Лёша скучал, то и дело вспоминал оставленную «Электронику» и порывался сбежать, Филипп смотрел представление глазами Насти. Смеялся, когда ей было смешно, если она подскакивала от радости, приглядывался к выступающим внимательнее. Заметив ёрзанья Лёши, он удивился:

– Неинтересно?

– Не знаю. Наверное, я уже вырос из цирка. – И тут же спохватился: – Но ты маме не говори. Настьке вон нравится. – Лёша застыл, пришибленный собственными словами. А ведь и правда, он любил цирк, именно поэтому Светлана Леопольдовна подарила ему билеты. Обожал! Даже мечтал стать великим клоуном, как Никулин. А сейчас чувствовал, скорее, раздражение и скуку. Это так, что ли, детство уходит? Как там дядя Лёхач говорил, «шутки бати станут несмешными, взрослые будут во всём неправы, а клоуны покажутся грустными».

Филипп не заметил его задумчивости, по-настоящему увлёкся представлением.

– Уже заканчивается. Сейчас пойдём.

Объявили акробатов, прожектор высветил купол шатра и снова метнулся на арену. В центре стояла хрупкая тонкая девочка в золотистом купальнике. Лёша сощурился.

– На Ксюху похожа.

– Кого?

– Ксюху Лобазникову. Была со мной в группе в детском саду и в первом классе. Козюли ела.

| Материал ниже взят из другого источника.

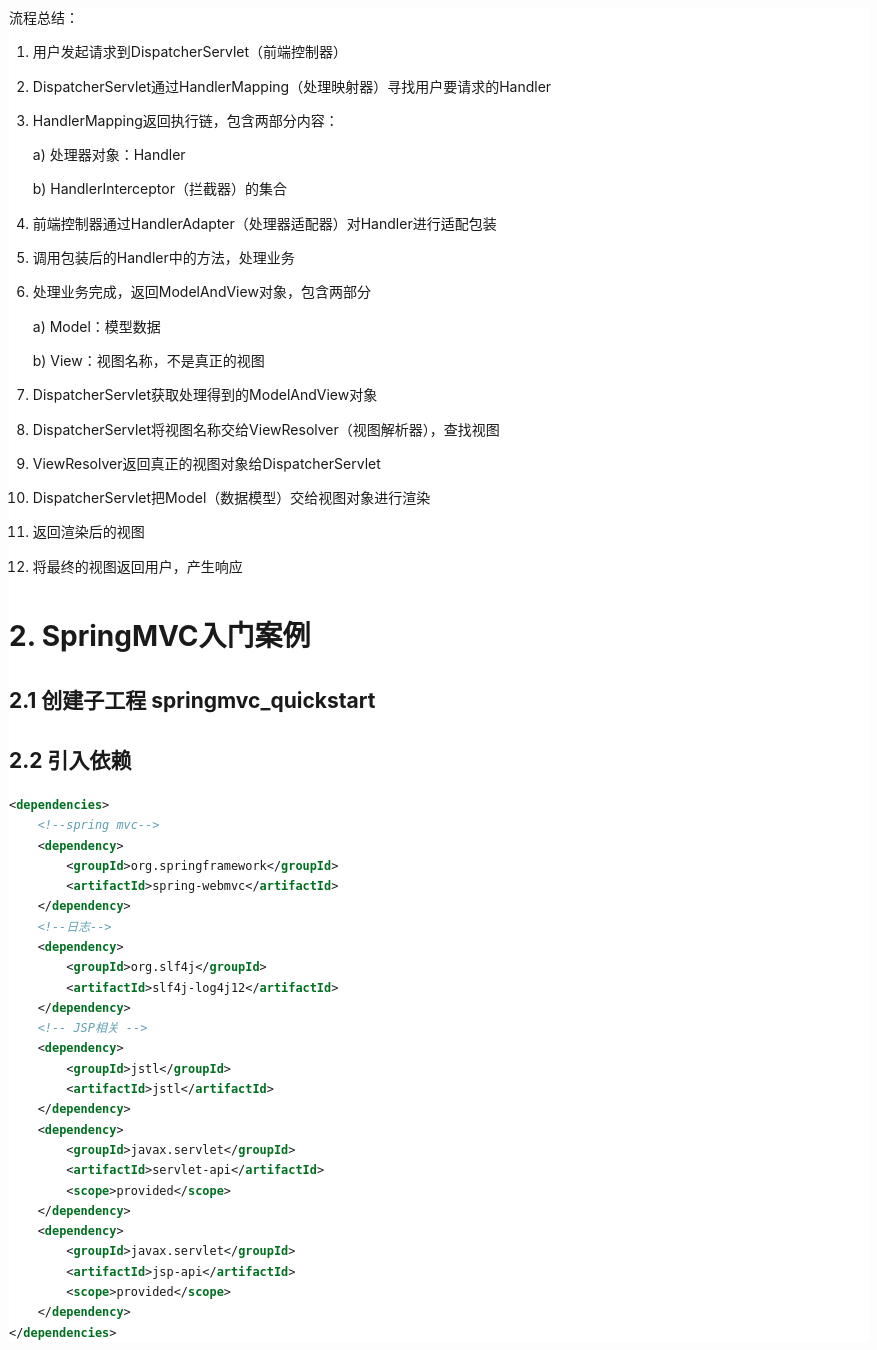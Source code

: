 流程总结：

1. 用户发起请求到DispatcherServlet（前端控制器）

2. DispatcherServlet通过HandlerMapping（处理映射器）寻找用户要请求的Handler

3. HandlerMapping返回执行链，包含两部分内容：

   a) 处理器对象：Handler

   b) HandlerInterceptor（拦截器）的集合

4. 前端控制器通过HandlerAdapter（处理器适配器）对Handler进行适配包装

5.  调用包装后的Handler中的方法，处理业务

6.  处理业务完成，返回ModelAndView对象，包含两部分

    a) Model：模型数据

    b) View：视图名称，不是真正的视图

7.  DispatcherServlet获取处理得到的ModelAndView对象

8.  DispatcherServlet将视图名称交给ViewResolver（视图解析器），查找视图

9.  ViewResolver返回真正的视图对象给DispatcherServlet

10.  DispatcherServlet把Model（数据模型）交给视图对象进行渲染

11.  返回渲染后的视图

12.  将最终的视图返回用户，产生响应

# 2. **SpringMVC入门案例**

## 2.1 创建子工程 springmvc_quickstart

  

## 2.2 引入依赖

```xml
<dependencies>
    <!--spring mvc-->
    <dependency>
        <groupId>org.springframework</groupId>
        <artifactId>spring-webmvc</artifactId>
    </dependency>
    <!--日志-->
    <dependency>
        <groupId>org.slf4j</groupId>
        <artifactId>slf4j-log4j12</artifactId>
    </dependency>
    <!-- JSP相关 -->
    <dependency>
        <groupId>jstl</groupId>
        <artifactId>jstl</artifactId>
    </dependency>
    <dependency>
        <groupId>javax.servlet</groupId>
        <artifactId>servlet-api</artifactId>
        <scope>provided</scope>
    </dependency>
    <dependency>
        <groupId>javax.servlet</groupId>
        <artifactId>jsp-api</artifactId>
        <scope>provided</scope>
    </dependency>
</dependencies>
```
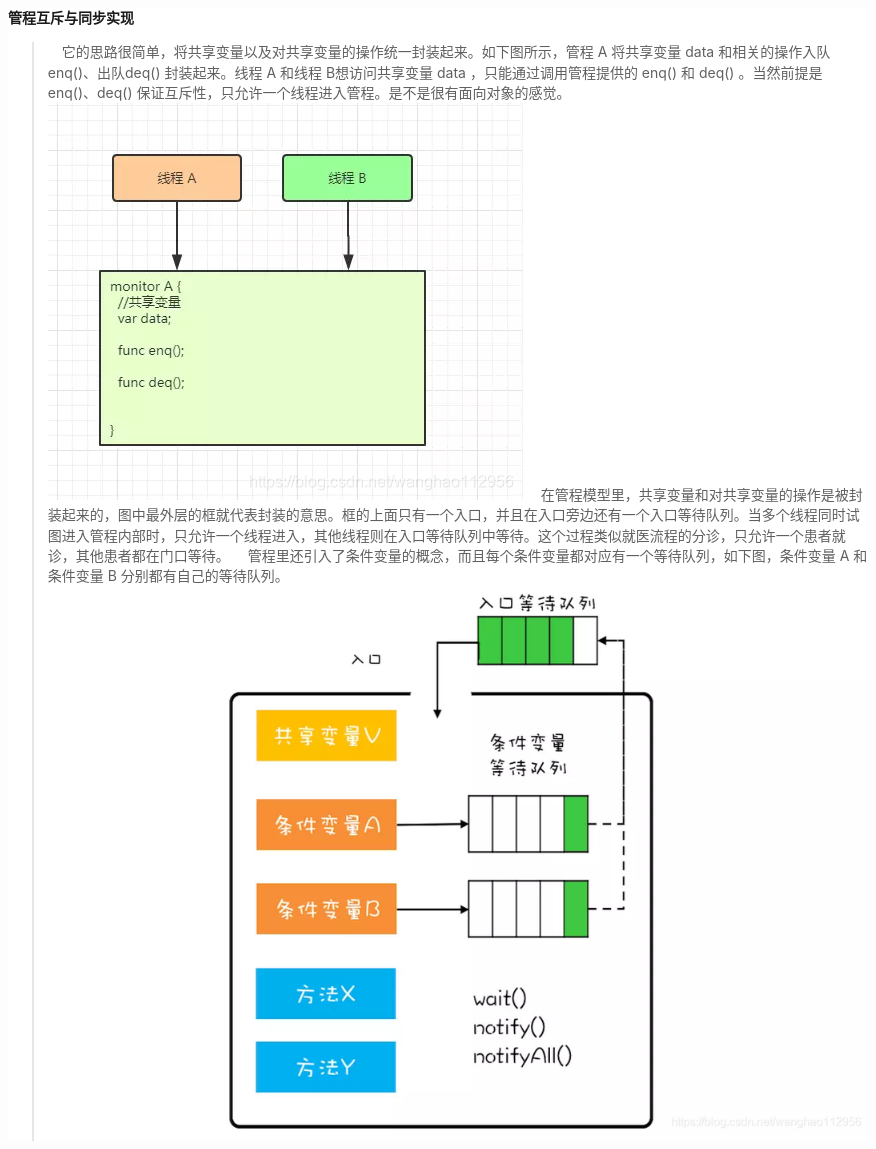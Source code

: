 **管程互斥与同步实现**
> &emsp;它的思路很简单，将共享变量以及对共享变量的操作统一封装起来。如下图所示，管程 A 将共享变量 data 和相关的操作入队enq()、出队deq() 封装起来。线程 A 和线程 B想访问共享变量 data ，只能通过调用管程提供的 enq() 和 deq() 。当然前提是 enq()、deq() 保证互斥性，只允许一个线程进入管程。是不是很有面向对象的感觉。
> ![管程](管程.png)
> &emsp;在管程模型里，共享变量和对共享变量的操作是被封装起来的，图中最外层的框就代表封装的意思。框的上面只有一个入口，并且在入口旁边还有一个入口等待队列。当多个线程同时试图进入管程内部时，只允许一个线程进入，其他线程则在入口等待队列中等待。这个过程类似就医流程的分诊，只允许一个患者就诊，其他患者都在门口等待。
> &emsp;管程里还引入了条件变量的概念，而且每个条件变量都对应有一个等待队列，如下图，条件变量 A 和条件变量 B 分别都有自己的等待队列。
> ![等待队列](管程等待队列.png)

– Я же к вам во втором классе пришёл.

– Точно.

Во втором классе они и подружились. Началось всё с взрослого рукопожатия. А позже оказалось, что они оба ненавидят какао и влюблены в губастую рыбу из мультфильма «В синем море в белой пене». Фил как-то незаметно влился в семью Антоновых, большую часть времени проводил с Лёшей. Они сидели за одной партой, занимались в секции рукопашного боя и вместе делали домашние задания. Их родители вежливо общались, передавали друг другу приветы, но не дружили. Обитали на разных орбитах и держали условно-сословную дистанцию.

Конферансье объявил гимнастку, которой предстояло выступать на обруче в паре с другим гимнастом, Лёша даже подпрыгнул.

– Прикинь. Точно Ксюха. Она гимнастикой занималась с спортшколе, потом уехала с родителями, вроде в Краснодар. Я ещё, дурак, ревел, это ж моя первая сопливая любовь была. Бегал к её бабушке, она живёт за аркой. У неё перед домом белая шелковица растёт, крупная такая, сладкая. Мы обносили там деревья.

Филипп не ответил. Он обнимал Настю, отмахиваясь от её пышного банта, но смотрел только на юную акробатку.

– Филя? Эу!

И снова молчание. Лёша хмыкнул и даже присвистнул. Он впервые видел друга таким очарованным. Влюбился, что ли? Настя закапризничала и вывела Филиппа из ступора. Он вздрогнул и нахмурился.

– Красивая.

– Подросла с тех пор. Я и не знал, что она в цирке выступает. – Лёша толкнул друга плечом, заставляя пошевелиться. – О-о-о. Ты сейчас как Вероничка-спичка, когда та на своего Белоусова молится.

– Да ну тебя. Просто реально красиво. – И тут же перевёл тему: – Ты там не передумал в аул идти?

– Нет. Завтра пойдём. Настька с мамой будет, папа на работе. Нужно всё втихаря провернуть. Маме нельзя волноваться.

– Может, тогда не надо драться?

– Драться надо. Волноваться нельзя.

Лёша боялся, что его будут ругать из-за предстоящей драки, хотя он взял с Веронички обещание молчать, Настя всё знала и болтала без умолку, но понимал её только Филипп и то, скорее, по интонациям. Но сдала не Настя, и ругали за другое. Папа нашёл «Электронику» и неожиданно рассердился.

– Где ты это взял?

– Подарок.

– Не ври мне, Алексей. Где взял?

Лёша нахмурился, поймал растерянный взгляд мамы.

– Филя подарил.

Родители переглянулись.

– Это дорогой подарок. Верни его.

– Пап! Ну ты что?!

– Верни. – Он всучил в руки Лёши не распакованную игру. – Верни.